[Dataset records]

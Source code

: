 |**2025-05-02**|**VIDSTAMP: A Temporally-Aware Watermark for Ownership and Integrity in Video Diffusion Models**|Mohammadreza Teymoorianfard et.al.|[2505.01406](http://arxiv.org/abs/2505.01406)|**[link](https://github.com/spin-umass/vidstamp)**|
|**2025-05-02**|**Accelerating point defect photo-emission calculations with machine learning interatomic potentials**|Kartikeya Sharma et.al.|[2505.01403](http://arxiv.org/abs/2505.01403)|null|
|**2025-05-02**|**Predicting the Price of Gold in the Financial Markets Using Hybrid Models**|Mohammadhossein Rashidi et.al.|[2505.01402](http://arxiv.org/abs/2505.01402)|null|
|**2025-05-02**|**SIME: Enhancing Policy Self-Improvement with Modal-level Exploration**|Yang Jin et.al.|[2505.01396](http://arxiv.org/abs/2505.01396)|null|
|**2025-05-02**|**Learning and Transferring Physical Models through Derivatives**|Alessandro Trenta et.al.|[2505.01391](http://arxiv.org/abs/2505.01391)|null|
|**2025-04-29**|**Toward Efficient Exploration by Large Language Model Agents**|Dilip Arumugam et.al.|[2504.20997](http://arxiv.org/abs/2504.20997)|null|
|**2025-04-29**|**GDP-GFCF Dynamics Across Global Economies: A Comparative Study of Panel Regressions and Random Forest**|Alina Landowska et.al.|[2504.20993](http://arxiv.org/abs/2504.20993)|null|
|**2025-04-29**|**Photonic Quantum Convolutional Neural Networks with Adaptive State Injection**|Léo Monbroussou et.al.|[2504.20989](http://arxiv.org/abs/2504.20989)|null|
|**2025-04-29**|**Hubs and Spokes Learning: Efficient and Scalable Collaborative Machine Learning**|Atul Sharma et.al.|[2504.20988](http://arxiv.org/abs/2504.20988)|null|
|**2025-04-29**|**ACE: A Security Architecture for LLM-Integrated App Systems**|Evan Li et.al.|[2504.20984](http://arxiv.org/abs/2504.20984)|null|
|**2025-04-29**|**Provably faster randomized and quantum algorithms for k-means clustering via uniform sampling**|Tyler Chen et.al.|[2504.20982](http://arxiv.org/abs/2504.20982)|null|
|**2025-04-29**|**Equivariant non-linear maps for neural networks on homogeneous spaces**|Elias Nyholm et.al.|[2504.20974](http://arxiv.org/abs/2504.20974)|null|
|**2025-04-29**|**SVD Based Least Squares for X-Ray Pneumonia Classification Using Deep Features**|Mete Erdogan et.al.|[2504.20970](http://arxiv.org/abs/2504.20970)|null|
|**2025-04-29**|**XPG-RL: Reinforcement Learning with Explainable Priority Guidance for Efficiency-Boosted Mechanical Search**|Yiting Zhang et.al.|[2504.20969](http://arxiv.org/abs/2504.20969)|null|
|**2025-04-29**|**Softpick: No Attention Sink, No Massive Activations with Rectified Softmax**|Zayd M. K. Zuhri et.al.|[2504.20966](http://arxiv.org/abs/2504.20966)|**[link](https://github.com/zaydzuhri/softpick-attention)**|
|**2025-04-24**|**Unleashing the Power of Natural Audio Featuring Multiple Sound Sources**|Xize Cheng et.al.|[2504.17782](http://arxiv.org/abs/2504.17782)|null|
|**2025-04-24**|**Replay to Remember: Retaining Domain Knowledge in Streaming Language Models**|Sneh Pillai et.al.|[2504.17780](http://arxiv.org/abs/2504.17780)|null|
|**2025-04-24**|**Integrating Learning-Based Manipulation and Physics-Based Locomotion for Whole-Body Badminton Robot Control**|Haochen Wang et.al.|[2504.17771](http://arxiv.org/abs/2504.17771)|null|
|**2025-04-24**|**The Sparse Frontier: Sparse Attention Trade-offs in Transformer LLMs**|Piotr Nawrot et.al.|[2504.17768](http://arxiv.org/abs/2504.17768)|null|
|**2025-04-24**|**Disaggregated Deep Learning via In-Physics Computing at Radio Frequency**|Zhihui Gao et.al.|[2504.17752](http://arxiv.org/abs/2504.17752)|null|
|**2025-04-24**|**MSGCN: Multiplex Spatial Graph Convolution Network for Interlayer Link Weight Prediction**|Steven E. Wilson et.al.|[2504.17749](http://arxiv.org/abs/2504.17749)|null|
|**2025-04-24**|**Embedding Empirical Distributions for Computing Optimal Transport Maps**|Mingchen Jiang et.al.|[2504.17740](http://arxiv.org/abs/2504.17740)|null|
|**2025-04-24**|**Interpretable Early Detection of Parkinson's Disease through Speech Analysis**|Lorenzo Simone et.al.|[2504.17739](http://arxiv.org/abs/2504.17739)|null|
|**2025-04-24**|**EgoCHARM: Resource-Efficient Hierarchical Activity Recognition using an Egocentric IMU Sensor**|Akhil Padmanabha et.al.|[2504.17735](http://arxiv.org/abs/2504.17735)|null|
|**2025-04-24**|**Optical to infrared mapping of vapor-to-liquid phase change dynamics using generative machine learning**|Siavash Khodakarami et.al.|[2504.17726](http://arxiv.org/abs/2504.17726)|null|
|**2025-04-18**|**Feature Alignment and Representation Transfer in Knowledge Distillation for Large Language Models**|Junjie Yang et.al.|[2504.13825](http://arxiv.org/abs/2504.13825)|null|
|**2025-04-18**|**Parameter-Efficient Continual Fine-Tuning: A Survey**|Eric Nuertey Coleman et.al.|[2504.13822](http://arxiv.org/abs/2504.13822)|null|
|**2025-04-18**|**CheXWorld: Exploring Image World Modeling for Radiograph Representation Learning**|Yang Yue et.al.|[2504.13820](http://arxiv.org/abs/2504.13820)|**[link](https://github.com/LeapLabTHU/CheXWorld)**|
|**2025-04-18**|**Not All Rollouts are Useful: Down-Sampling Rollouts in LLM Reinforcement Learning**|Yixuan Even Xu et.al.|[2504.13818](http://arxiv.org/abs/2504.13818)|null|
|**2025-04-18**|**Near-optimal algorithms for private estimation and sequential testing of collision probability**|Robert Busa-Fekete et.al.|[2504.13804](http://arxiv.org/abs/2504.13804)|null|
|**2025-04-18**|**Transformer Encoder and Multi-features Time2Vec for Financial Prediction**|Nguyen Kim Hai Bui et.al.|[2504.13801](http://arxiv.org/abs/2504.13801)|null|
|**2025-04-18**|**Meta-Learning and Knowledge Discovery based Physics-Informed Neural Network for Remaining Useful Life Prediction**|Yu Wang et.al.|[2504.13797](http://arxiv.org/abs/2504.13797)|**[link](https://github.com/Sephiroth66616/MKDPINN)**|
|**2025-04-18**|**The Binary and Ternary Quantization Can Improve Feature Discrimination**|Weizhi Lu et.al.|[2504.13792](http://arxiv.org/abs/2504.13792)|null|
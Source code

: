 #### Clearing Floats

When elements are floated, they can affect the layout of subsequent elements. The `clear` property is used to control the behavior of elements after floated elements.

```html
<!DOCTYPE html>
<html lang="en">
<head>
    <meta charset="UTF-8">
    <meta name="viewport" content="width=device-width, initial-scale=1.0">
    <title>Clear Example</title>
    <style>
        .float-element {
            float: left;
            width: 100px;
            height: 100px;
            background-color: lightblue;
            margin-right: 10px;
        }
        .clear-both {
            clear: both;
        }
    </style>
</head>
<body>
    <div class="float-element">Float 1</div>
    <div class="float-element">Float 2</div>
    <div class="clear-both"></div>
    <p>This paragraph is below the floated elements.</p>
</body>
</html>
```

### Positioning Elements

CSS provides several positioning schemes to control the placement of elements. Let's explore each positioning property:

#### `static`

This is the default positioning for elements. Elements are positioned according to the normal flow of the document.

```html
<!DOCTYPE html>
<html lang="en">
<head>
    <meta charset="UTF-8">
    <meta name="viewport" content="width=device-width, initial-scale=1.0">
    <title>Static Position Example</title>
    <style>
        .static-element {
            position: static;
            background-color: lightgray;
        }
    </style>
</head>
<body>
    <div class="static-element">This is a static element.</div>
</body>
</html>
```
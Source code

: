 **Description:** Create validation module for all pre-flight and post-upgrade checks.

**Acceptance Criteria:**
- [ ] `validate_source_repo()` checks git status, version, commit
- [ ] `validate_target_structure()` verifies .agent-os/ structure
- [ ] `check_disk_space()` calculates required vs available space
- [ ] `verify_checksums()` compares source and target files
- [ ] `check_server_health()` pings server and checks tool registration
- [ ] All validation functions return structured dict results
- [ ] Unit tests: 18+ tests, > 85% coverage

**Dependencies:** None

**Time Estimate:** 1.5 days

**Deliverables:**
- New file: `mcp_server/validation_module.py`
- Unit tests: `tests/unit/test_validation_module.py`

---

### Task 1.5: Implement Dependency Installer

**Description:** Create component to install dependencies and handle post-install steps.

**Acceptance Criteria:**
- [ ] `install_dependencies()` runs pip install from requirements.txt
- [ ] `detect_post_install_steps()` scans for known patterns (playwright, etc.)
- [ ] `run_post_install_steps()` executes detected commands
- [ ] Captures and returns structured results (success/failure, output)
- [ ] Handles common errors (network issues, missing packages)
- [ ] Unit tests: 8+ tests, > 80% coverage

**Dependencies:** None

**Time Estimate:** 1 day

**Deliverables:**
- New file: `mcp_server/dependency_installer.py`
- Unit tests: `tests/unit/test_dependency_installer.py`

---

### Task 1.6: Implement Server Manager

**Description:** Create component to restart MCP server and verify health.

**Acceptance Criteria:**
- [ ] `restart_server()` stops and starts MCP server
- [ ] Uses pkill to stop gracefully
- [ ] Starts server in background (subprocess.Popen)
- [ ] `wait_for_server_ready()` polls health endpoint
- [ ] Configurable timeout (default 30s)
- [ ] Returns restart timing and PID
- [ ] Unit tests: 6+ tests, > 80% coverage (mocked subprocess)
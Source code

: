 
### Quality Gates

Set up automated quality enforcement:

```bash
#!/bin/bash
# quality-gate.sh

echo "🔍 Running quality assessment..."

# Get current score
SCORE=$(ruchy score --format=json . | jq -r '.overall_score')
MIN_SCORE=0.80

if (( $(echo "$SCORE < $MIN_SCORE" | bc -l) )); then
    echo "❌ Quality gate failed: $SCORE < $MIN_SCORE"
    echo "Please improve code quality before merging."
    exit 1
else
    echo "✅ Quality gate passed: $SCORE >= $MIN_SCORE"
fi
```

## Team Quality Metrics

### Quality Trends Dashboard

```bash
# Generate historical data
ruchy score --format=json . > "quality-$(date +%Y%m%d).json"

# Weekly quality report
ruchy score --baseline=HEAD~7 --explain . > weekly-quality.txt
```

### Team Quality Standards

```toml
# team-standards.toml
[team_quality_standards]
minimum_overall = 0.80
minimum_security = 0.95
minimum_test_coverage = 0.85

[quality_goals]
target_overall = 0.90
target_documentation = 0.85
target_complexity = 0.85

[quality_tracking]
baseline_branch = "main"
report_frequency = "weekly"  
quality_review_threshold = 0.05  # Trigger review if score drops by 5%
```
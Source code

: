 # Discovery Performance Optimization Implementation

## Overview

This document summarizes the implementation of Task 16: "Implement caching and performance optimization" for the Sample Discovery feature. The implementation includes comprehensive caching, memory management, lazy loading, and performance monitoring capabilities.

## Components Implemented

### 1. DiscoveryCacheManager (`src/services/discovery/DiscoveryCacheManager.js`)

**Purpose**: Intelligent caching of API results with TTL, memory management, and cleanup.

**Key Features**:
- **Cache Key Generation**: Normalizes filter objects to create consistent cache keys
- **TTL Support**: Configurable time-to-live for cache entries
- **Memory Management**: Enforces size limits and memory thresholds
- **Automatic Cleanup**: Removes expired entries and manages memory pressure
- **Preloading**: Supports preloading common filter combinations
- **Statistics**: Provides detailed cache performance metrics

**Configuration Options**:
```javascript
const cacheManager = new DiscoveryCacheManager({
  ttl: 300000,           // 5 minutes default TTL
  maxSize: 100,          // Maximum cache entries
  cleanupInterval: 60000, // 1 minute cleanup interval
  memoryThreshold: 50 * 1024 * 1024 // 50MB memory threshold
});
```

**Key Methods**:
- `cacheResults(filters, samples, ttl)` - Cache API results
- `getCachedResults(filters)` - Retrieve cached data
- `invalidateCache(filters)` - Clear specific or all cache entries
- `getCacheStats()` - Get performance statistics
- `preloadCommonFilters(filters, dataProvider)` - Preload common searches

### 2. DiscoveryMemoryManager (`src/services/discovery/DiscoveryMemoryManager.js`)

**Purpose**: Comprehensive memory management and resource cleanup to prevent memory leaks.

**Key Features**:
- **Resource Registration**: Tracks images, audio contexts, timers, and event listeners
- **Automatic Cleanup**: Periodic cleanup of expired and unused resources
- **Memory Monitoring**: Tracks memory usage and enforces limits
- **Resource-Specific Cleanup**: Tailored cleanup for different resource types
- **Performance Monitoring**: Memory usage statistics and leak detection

[/Dataset records]

## What is expected
Lines in the records that hold the word "Deep" are to be counted; give only the total.

## Task output
2